La problématique de l’articulaire relève d’une complexification supérieure. L’articulaire concerne le travail psychique de liaison entre la dimension intrapsychique et la dimension intersubjective, il intègre la dimension du dehors, ainsi que le groupe dans sa pluralité. L’articulaire est une manière de concevoir le travail de symbolisation qui est fondé sur un processus double. André Green (1982) et R. Kaës (1993b, p. 316) développent cette idée d’un double travail psychique de liaison énoncé sous le concept d’une double limite. La liaison intrapsychique, dans le processus de subjectivation, n’est rendue possible que parce qu’il existe une liaison intersubjective par l’étayage (au sens de R. Kaës, 1984) sur la pensée de l’autre, des autres, et par l’échange entre les imaginaires de plusieurs.

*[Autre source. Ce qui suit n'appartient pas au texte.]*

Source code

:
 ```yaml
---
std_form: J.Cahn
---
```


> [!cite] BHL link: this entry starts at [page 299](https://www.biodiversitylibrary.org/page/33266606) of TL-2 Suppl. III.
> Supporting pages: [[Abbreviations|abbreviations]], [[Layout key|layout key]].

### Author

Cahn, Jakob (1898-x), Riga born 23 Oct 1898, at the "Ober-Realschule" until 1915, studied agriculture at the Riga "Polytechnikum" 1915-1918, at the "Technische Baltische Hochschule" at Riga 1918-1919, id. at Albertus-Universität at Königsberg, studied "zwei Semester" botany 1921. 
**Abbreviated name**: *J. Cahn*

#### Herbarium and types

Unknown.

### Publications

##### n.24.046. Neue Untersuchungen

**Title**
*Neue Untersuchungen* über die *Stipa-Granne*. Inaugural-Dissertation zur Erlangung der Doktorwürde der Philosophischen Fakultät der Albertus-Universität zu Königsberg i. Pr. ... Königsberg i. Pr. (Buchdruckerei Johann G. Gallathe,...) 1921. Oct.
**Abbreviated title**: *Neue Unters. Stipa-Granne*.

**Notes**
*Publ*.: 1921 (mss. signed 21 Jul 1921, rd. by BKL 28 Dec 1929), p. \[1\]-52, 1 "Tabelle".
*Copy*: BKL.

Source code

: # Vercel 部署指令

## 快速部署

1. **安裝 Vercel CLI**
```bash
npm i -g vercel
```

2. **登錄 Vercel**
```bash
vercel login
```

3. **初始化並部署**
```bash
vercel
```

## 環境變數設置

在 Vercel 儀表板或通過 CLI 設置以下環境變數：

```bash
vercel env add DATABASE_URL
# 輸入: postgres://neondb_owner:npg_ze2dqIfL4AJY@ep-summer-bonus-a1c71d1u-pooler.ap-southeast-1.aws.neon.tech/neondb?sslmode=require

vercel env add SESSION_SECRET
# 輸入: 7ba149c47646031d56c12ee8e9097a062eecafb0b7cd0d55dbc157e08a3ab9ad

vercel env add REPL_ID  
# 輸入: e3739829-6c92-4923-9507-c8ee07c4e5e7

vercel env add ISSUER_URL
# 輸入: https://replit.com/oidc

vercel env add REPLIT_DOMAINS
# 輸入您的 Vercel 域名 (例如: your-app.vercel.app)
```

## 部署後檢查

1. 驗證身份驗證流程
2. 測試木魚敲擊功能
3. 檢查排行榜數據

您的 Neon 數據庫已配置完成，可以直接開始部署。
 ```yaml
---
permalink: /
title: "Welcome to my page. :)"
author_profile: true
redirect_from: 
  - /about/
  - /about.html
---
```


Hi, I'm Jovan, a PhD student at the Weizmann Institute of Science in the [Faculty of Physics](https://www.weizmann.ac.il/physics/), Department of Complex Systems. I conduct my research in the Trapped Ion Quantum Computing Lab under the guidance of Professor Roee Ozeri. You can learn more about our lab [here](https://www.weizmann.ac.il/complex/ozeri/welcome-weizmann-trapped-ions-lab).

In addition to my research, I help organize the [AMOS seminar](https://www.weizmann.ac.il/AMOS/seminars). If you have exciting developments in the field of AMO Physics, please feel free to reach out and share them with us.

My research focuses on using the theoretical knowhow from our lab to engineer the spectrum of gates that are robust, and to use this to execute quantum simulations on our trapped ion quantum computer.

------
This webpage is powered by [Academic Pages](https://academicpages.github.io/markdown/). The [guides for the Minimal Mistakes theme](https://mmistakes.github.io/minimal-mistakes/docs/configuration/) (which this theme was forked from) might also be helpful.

On peut parler de symbolisation quand le travail de l’articulaire entre le sujet et le groupe aboutit à une production ayant du sens pour les personnes qui constituent le groupe.

Il semble, aussi bien dans le Lieu A que dans le Lieu B, que la photographie est médiateur parce qu’elle est intermédiaire. Elle fait fonction de support de l’imaginaire du sujet et du groupe. L’objet médiateur a eu des effets sur les données cliniques dans le sens où il a tout simplement facilité la rencontre avec les sujets, donnant bien souvent « un prétexte » à notre présence auprès d’eux. Ceci est surtout le cas dans le Lieu B.

Le fait que la plupart des sujets aient subi des traumatismes précoces et soient fragiles a orienté les productions imaginaires des uns et des autres plutôt sur la photographie que directement sur les personnes. Celles-ci ont pu être présentes, sans toutefois se sentir dans l’obligation de participer directement à cette recherche grâce à la fonction médiatrice de la photographie. La possibilité d’être ensemble, sans tout faire ensemble, laisse un espace d’existence et de pensée séparé et personnel, ce qui rappelle la capacité de rêverie de la mère chez W.R. Bion (1963, p. 45).

Dans le Lieu A, les photographies ont fait évoquer, dans les paroles du groupe, le souvenir de ceux qui étaient absents. L’étayage a pu se faire sur le groupe, mais également sur la pensée selon la série suivante : groupe = mère étayante = liaison intersubjective = prothèse de pensée.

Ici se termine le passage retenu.